Implementing a simple package addition#

Guidelines for choosing conda-forge vs pypi#

  1. If the package is ML related, and the base package (tensorflow or pytorch) is already present in the image, use the same installation method (conda-forge or PyPI) that the base package uses. This reduces intermixing of dependencies, which may cause breakage.

  2. If the package is present on conda-forge, prefer that over PyPI

If there is an environment.yml file present, add the package there. If *getting from conda-forge, it goes under the dependencies. If we are getting *this from PyPI, it goes under the pip section under dependencies.
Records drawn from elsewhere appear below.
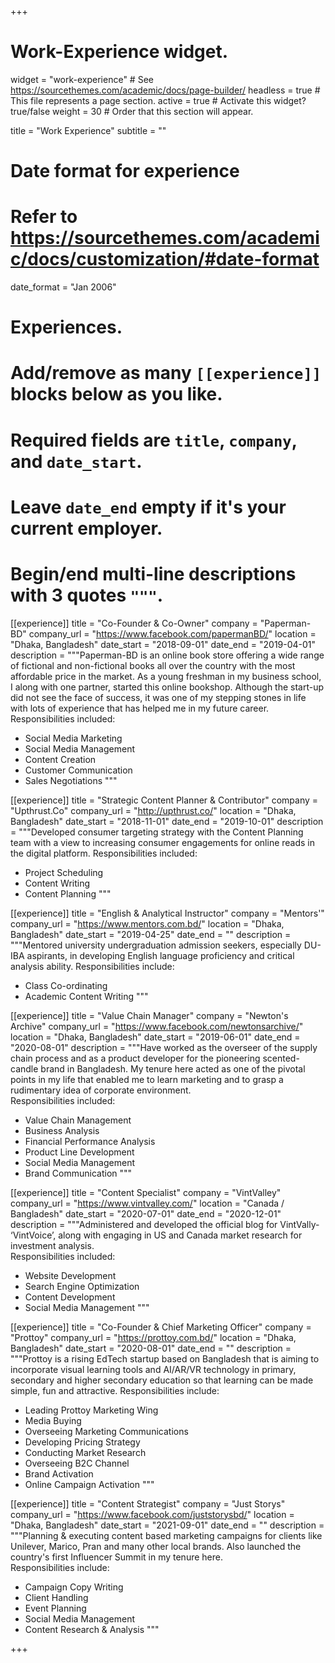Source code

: +++
# Work-Experience widget.
widget = "work-experience"  # See https://sourcethemes.com/academic/docs/page-builder/
headless = true  # This file represents a page section.
active = true  # Activate this widget? true/false
weight = 30  # Order that this section will appear.

title = "Work Experience"
subtitle = ""

# Date format for experience
#   Refer to https://sourcethemes.com/academic/docs/customization/#date-format
date_format = "Jan 2006"

# Experiences.
#   Add/remove as many `[[experience]]` blocks below as you like.
#   Required fields are `title`, `company`, and `date_start`.
#   Leave `date_end` empty if it's your current employer.
#   Begin/end multi-line descriptions with 3 quotes `"""`.
[[experience]]
  title = "Co-Founder & Co-Owner"
  company = "Paperman-BD"
  company_url = "https://www.facebook.com/papermanBD/"
  location = "Dhaka, Bangladesh"
  date_start = "2018-09-01"
  date_end = "2019-04-01"
  description = """Paperman-BD is an online book store offering a wide range of fictional and non-fictional books all over the country with the most affordable price in the market. As a young freshman in my business school, I along with one partner, started this online bookshop. Although the start-up did not see the face of success, it was one of my stepping stones in life with lots of experience that has helped me in my future career.
  Responsibilities included:
  
  * Social Media Marketing
  * Social Media Management
  * Content Creation
  * Customer Communication
  * Sales Negotiations
  """

[[experience]]
  title = "Strategic Content Planner & Contributor"
  company = "Upthrust.Co"
  company_url = "http://upthrust.co/"
  location = "Dhaka, Bangladesh"
  date_start = "2018-11-01"
  date_end = "2019-10-01"
  description = """Developed consumer targeting strategy with the Content Planning team with a view to increasing consumer engagements for online reads in the digital platform.
  Responsibilities included:
  
  * Project Scheduling
  * Content Writing
  * Content Planning
  """

[[experience]]
  title = "English & Analytical Instructor"
  company = "Mentors'"
  company_url = "https://www.mentors.com.bd/"
  location = "Dhaka, Bangladesh"
  date_start = "2019-04-25"
  date_end = ""
  description = """Mentored university undergraduation admission seekers, especially DU-IBA aspirants, in developing English language proficiency and critical analysis ability.
  Responsibilities include:
  
  * Class Co-ordinating
  * Academic Content Writing
  """

[[experience]]
  title = "Value Chain Manager"
  company = "Newton's Archive"
  company_url = "https://www.facebook.com/newtonsarchive/"
  location = "Dhaka, Bangladesh"
  date_start = "2019-06-01"
  date_end = "2020-08-01"
  description = """Have worked as the overseer of the supply chain process and as a product developer for the pioneering scented-candle brand in Bangladesh. My tenure here acted as one of the pivotal points in my life that enabled me to learn marketing and to grasp a rudimentary idea of corporate environment.     
  Responsibilities included:
  
  * Value Chain Management
  * Business Analysis
  * Financial Performance Analysis
  * Product Line Development
  * Social Media Management
  * Brand Communication
  """

[[experience]]
  title = "Content Specialist"
  company = "VintValley"
  company_url = "https://www.vintvalley.com/"
  location = "Canada / Bangladesh"
  date_start = "2020-07-01"
  date_end = "2020-12-01"
  description = """Administered and developed the official blog for VintVally- ‘VintVoice’, along with engaging in US and Canada market research for investment analysis.    
  Responsibilities included:
  
  * Website Development
  * Search Engine Optimization
  * Content Development
  * Social Media Management
  """
  
[[experience]]
  title = "Co-Founder & Chief Marketing Officer"
  company = "Prottoy"
  company_url = "https://prottoy.com.bd/"
  location = "Dhaka, Bangladesh"
  date_start = "2020-08-01"
  date_end = ""
  description = """Prottoy is a rising EdTech startup based on Bangladesh that is aiming to incorporate visual learning tools and AI/AR/VR technology in primary, secondary and higher secondary education so that learning can be made simple, fun and attractive. Responsibilities include:
  
  * Leading Prottoy Marketing Wing
  * Media Buying
  * Overseeing Marketing Communications
  * Developing Pricing Strategy
  * Conducting Market Research
  * Overseeing B2C Channel
  * Brand Activation
  * Online Campaign Activation
  """  

[[experience]]
  title = "Content Strategist"
  company = "Just Storys"
  company_url = "https://www.facebook.com/juststorysbd/"
  location = "Dhaka, Bangladesh"
  date_start = "2021-09-01"
  date_end = ""
  description = """Planning & executing content based marketing campaigns for clients like Unilever, Marico, Pran and many other local brands. Also launched the country's first Influencer Summit in my tenure here.    
  Responsibilities include:
  
  * Campaign Copy Writing
  * Client Handling
  * Event Planning
  * Social Media Management
  * Content Research & Analysis
  """
  
+++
Determine the latest version & pin to latest minor version.#

Ideally, we will use a lock file for each image we maintain to have perfect *pinning. However, we currently do not have that. Until then, we should use pin *to the latest minor version of the requested package. So if the latest version *is 2.0.5, we can specify ==2.0.* as the version constraint. While this *still allows for versions of dependent packages to drift during rebuilds, it *at least pins the directly requested package to an acceptable level (compared *to not specifying a version at all).
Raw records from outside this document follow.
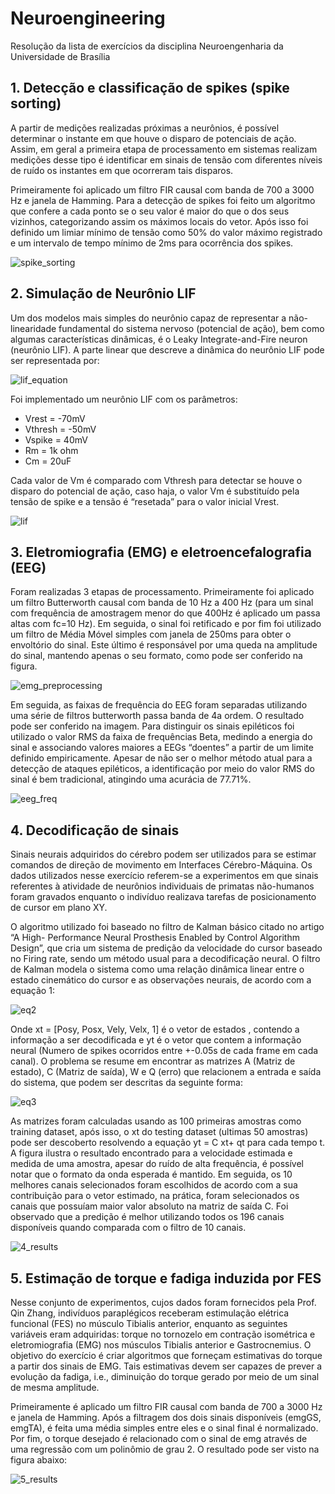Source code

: # Neuroengineering
Resolução da lista de exercícios da disciplina Neuroengenharia da Universidade de Brasília

## 1. Detecção e classificação de spikes (spike sorting)

A partir de medições realizadas próximas a neurônios, é possível determinar o instante em que houve o disparo de potenciais de ação. Assim, em geral a primeira etapa de processamento em sistemas realizam medições desse tipo é identificar em sinais de tensão com diferentes níveis de ruído os instantes em que ocorreram tais disparos.

Primeiramente foi aplicado um filtro FIR causal com banda de 700 a 3000 Hz e janela de Hamming. Para a detecção de spikes foi feito um algoritmo que confere a cada ponto se o seu valor é maior do que o dos seus vizinhos, categorizando assim os máximos locais do vetor. Após isso foi definido um limiar mínimo de tensão como 50% do valor máximo registrado e um intervalo de tempo mínimo de 2ms para ocorrência dos spikes.

![spike_sorting](images/spike_sorting.png?raw=true)

## 2. Simulação de Neurônio LIF

Um dos modelos mais simples do neurônio capaz de representar a não-linearidade fundamental do sistema nervoso (potencial de ação), bem como algumas características dinâmicas, é o Leaky Integrate-and-Fire neuron (neurônio LIF). A parte linear que descreve a dinâmica do neurônio LIF pode ser representada por:

![lif_equation](images/lif_equation.png?raw=true)

Foi implementado um neurônio LIF com os parâmetros:

+ Vrest = -70mV
+ Vthresh = -50mV
+ Vspike = 40mV
+ Rm = 1k ohm
+ Cm = 20uF

Cada valor de Vm é comparado com Vthresh para detectar se houve o disparo do potencial de ação, caso haja, o valor Vm é substituído pela tensão de spike e a tensão é “resetada” para o valor inicial Vrest.

![lif](images/lif.png?raw=true)

## 3. Eletromiografia (EMG) e eletroencefalografia (EEG)

Foram realizadas 3 etapas de processamento. Primeiramente foi aplicado um filtro Butterworth causal com banda de 10 Hz a 400 Hz (para um sinal com frequência de amostragem menor do que 400Hz é aplicado um passa altas com fc=10 Hz). Em seguida, o sinal foi retificado e por fim foi utilizado um filtro de Média Móvel simples com janela de 250ms para obter o envoltório do sinal. Este último é responsável por uma queda na amplitude do sinal, mantendo apenas o seu formato, como pode ser conferido na figura.

![emg_preprocessing](images/emg_preprocessing.png?raw=true)

Em seguida, as faixas de frequência do EEG foram separadas utilizando uma série de filtros butterworth passa banda de 4a ordem. O resultado pode ser conferido na imagem.
Para distinguir os sinais epiléticos foi utilizado o valor RMS da faixa de frequências Beta, medindo a energia do sinal e associando valores maiores a EEGs “doentes” a partir de um limite definido empiricamente. Apesar de não ser o melhor método atual para a detecção de ataques epiléticos, a identificação por meio do valor RMS do sinal é bem tradicional, atingindo uma acurácia de 77.71%.

![eeg_freq](images/eeg_freq.png?raw=true)

## 4. Decodificação de sinais

Sinais neurais adquiridos do cérebro podem ser utilizados para se estimar comandos de direção de movimento em Interfaces Cérebro-Máquina. Os dados utilizados nesse exercício referem-se a experimentos em que sinais referentes à atividade de neurônios individuais de primatas não-humanos foram gravados enquanto o indivíduo realizava tarefas de posicionamento de cursor em plano XY.

O algoritmo utilizado foi baseado no filtro de Kalman básico citado no artigo “A High- Performance Neural Prosthesis Enabled by Control Algorithm Design”, que cria um sistema de predição da velocidade do cursor baseado no Firing rate, sendo um método usual para a decodificação neural. O filtro de Kalman modela o sistema como uma relação dinâmica linear entre o estado cinemático do cursor e as observações neurais, de acordo com a equação 1:

![eq2](images/eq2.png?raw=true)

Onde xt = [Posy, Posx, Vely, Velx, 1] é o vetor de estados , contendo a informação a ser decodificada e yt é o vetor que contem a informação neural (Numero de spikes ocorridos
entre +-0.05s de cada frame em cada canal). O problema se resume em encontrar as matrizes A (Matriz de estado), C (Matriz de saída), W e Q (erro) que relacionem a entrada e saída do sistema, que podem ser descritas da seguinte forma:

![eq3](images/eq3.png?raw=true)

As matrizes foram calculadas usando as 100 primeiras amostras como training dataset, após isso, o xt do testing dataset (ultimas 50 amostras) pode ser descoberto resolvendo a equação yt = C xt+ qt para cada tempo t. A figura ilustra o resultado encontrado para a velocidade estimada e medida de uma amostra, apesar do ruído de alta frequência, é possível notar que o formato da onda esperada é mantido.
Em seguida, os 10 melhores canais selecionados foram escolhidos de acordo com a sua contribuição para o vetor estimado, na prática, foram selecionados os canais que possuíam maior valor absoluto na matriz de saída C. Foi observado que a predição é melhor utilizando todos os 196 canais disponíveis quando comparada com o filtro de 10 canais.

![4_results](images/4_results.png?raw=true)

## 5. Estimação de torque e fadiga induzida por FES

Nesse conjunto de experimentos, cujos dados foram fornecidos pela Prof. Qin Zhang, indivíduos paraplégicos receberam estimulação elétrica funcional (FES) no músculo Tibialis anterior, enquanto as seguintes variáveis eram adquiridas: torque no tornozelo em contração isométrica e eletromiografia (EMG) nos músculos Tibialis anterior e Gastrocnemius. O objetivo do exercício é criar algoritmos que forneçam estimativas do torque a partir dos sinais de EMG. Tais estimativas devem ser capazes de prever a evolução da fadiga, i.e., diminuição do torque gerado por meio de um sinal de mesma amplitude.

Primeiramente é aplicado um filtro FIR causal com banda de 700 a 3000 Hz e janela de Hamming. Após a filtragem dos dois sinais disponíveis (emgGS, emgTA), é feita uma média simples entre eles e o sinal final é normalizado. Por fim, o torque desejado é relacionado com o sinal de emg através de uma regressão com um polinômio de grau 2. O resultado pode ser visto na figura abaixo:

![5_results](images/5_results.png?raw=true)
You can find the current latest version from either PyPI or conda-forge (depending on where it is being installed from, per the previous step).

Provenance#

Add a comment linking back to the support ticket where this package was requested.

Does the build succeed?#

We use repo2docker-action to build and test PRs made to image repos. If the package can be successfully resolved and installed given our version constraints, the PR will have a successful build.

Yes#

You can self merge the PR and roll it out to staging for the requester to test. The following response template may be used:

Hello {{ name of requester }}

We have installed the package you requested via {{ link to PR }}, and I have rolled it out to the staging hub at {{ link to staging hub }}. Can you test it out and let me know if it looks good? If so, I can roll it out to production.

Thanks!

No#

Escalate to the whole team so this can be debugged. We should communicate this escalation to the requester as well. The following template may be used:

Hello {{ name of requester }}

We tried to add the package you requested in {{ link to PR }}. However, it looks like the package addition is not simple, and the build has failed. I’ve escalated this to our general engineering prioritization process, and we will get back to you once we have more information. Thank you for your patience!

Thanks!

Escalation#

If this is not a simple package installation, escalate this to rest of engineering in the following way:

  1. If it doesn’t already exist, create a freshdesk tracking issue in the 2i2c-org/infrastructure repository. Make sure to fill in whatever you have learnt so far.

  2. Raise this in the #support-freshdesk channel on slack for further help and action.